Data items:

+===+

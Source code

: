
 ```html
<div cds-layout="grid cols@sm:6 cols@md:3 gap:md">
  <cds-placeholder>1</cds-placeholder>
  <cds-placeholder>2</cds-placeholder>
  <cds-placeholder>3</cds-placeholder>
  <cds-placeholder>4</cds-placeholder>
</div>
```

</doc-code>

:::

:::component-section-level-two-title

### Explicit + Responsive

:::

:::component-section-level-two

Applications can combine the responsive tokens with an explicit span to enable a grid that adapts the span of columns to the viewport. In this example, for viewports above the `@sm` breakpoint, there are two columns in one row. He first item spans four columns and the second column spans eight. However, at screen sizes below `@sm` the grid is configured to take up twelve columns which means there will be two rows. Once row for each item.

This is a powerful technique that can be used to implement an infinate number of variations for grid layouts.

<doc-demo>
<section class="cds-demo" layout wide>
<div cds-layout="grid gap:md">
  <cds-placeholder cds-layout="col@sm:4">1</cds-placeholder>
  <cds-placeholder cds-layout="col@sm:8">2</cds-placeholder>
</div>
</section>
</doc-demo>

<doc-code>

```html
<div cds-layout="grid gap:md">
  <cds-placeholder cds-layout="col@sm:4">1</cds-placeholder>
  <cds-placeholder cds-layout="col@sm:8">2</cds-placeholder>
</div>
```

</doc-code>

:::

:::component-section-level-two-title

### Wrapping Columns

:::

+===+

The lines to copy are those above that contain the string "section".

WRITTEN RESPONSE:
:::component-section-level-two-title
:::component-section-level-two
<section class="cds-demo" layout wide>
</section>
:::component-section-level-two-title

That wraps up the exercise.